# [Exercise details]
Copy the first line of the entries below and every line after it through the line containing "- 🌱 I’m currently learning LaTeX". Do not include pictures.

# [Saved data entries]
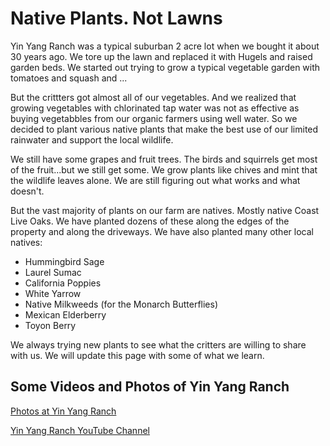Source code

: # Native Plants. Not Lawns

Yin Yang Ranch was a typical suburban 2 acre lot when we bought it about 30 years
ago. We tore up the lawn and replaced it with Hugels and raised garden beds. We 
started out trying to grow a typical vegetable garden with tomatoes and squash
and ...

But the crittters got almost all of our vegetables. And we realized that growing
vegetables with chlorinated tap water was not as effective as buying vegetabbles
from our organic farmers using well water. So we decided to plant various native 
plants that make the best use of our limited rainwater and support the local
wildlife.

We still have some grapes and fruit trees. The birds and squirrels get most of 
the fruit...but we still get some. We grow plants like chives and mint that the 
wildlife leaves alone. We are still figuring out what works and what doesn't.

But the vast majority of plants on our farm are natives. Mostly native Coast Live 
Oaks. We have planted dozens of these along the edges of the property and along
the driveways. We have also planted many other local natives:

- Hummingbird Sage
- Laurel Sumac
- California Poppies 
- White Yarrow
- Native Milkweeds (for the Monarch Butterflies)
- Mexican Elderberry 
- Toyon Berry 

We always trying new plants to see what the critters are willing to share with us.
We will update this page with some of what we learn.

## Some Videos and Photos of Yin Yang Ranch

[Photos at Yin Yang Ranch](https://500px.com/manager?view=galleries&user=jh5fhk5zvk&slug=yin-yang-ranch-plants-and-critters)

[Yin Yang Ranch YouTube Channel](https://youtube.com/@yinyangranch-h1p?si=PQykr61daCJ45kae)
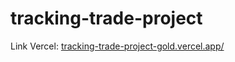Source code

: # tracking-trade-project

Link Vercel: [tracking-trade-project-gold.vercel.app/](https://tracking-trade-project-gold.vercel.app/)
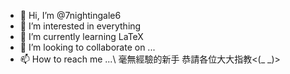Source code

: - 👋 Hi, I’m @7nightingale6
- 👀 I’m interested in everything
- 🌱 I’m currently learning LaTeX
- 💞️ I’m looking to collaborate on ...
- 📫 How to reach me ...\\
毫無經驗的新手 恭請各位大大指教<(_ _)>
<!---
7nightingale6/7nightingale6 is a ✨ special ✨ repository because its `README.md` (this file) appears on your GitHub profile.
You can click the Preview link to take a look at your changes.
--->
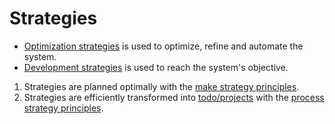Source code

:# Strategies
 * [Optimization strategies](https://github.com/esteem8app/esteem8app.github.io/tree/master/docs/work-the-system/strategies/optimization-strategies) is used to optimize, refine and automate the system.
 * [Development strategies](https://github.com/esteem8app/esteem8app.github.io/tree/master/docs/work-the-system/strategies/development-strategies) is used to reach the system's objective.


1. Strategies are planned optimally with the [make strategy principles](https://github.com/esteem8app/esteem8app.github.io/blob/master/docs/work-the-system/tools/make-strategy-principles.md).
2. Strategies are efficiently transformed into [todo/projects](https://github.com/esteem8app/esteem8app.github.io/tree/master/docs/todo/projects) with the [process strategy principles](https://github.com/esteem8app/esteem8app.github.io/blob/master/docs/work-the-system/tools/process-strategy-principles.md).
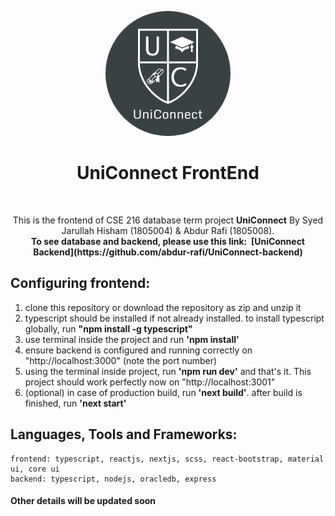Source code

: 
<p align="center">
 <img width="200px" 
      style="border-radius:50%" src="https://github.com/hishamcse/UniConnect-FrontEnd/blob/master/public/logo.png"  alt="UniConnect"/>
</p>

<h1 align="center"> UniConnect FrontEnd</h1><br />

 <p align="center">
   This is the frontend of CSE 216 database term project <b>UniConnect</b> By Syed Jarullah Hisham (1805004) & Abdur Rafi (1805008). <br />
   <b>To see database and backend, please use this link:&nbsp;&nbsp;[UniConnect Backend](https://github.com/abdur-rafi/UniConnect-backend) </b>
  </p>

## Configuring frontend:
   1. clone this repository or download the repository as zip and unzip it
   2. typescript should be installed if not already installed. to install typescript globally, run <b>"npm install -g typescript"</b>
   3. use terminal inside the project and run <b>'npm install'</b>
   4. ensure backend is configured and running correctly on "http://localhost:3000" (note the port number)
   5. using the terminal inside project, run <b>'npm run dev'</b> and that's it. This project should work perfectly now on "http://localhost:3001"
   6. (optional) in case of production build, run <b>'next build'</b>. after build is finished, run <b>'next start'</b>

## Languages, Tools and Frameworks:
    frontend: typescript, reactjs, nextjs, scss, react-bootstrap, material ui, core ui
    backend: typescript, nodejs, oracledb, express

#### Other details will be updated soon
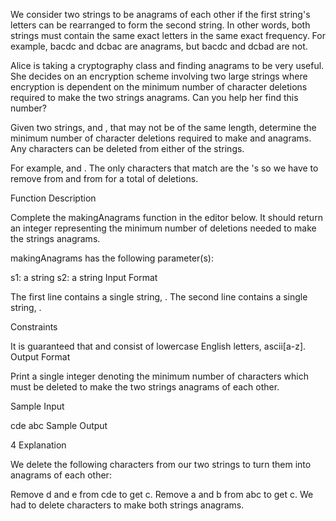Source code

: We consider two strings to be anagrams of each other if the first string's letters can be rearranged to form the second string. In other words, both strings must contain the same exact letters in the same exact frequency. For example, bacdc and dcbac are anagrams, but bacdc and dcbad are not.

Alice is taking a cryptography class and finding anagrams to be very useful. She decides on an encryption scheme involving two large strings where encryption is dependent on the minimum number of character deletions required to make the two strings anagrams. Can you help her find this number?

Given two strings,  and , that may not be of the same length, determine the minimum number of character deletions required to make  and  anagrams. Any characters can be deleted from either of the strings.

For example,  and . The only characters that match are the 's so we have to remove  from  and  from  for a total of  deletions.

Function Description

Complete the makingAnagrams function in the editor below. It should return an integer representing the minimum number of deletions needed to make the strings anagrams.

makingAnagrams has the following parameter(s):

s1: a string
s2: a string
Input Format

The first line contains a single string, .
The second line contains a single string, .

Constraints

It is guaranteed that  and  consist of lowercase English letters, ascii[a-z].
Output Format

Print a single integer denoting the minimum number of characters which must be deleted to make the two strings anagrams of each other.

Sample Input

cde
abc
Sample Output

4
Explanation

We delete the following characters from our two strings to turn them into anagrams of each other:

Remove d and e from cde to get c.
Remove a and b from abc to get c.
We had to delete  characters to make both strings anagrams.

# [Written answer]
Source code

: # Native Plants. Not Lawns

Yin Yang Ranch was a typical suburban 2 acre lot when we bought it about 30 years
ago. We tore up the lawn and replaced it with Hugels and raised garden beds. We 
started out trying to grow a typical vegetable garden with tomatoes and squash
and ...

But the crittters got almost all of our vegetables. And we realized that growing
vegetables with chlorinated tap water was not as effective as buying vegetabbles
from our organic farmers using well water. So we decided to plant various native 
plants that make the best use of our limited rainwater and support the local
wildlife.

We still have some grapes and fruit trees. The birds and squirrels get most of 
the fruit...but we still get some. We grow plants like chives and mint that the 
wildlife leaves alone. We are still figuring out what works and what doesn't.

But the vast majority of plants on our farm are natives. Mostly native Coast Live 
Oaks. We have planted dozens of these along the edges of the property and along
the driveways. We have also planted many other local natives:

- Hummingbird Sage
- Laurel Sumac
- California Poppies 
- White Yarrow
- Native Milkweeds (for the Monarch Butterflies)
- Mexican Elderberry 
- Toyon Berry 

We always trying new plants to see what the critters are willing to share with us.
We will update this page with some of what we learn.

## Some Videos and Photos of Yin Yang Ranch

[Photos at Yin Yang Ranch](https://500px.com/manager?view=galleries&user=jh5fhk5zvk&slug=yin-yang-ranch-plants-and-critters)

[Yin Yang Ranch YouTube Channel](https://youtube.com/@yinyangranch-h1p?si=PQykr61daCJ45kae)
Source code

: # tracking-trade-project

Link Vercel: [tracking-trade-project-gold.vercel.app/](https://tracking-trade-project-gold.vercel.app/)
Source code

: - 👋 Hi, I’m @7nightingale6
- 👀 I’m interested in everything
- 🌱 I’m currently learning LaTeX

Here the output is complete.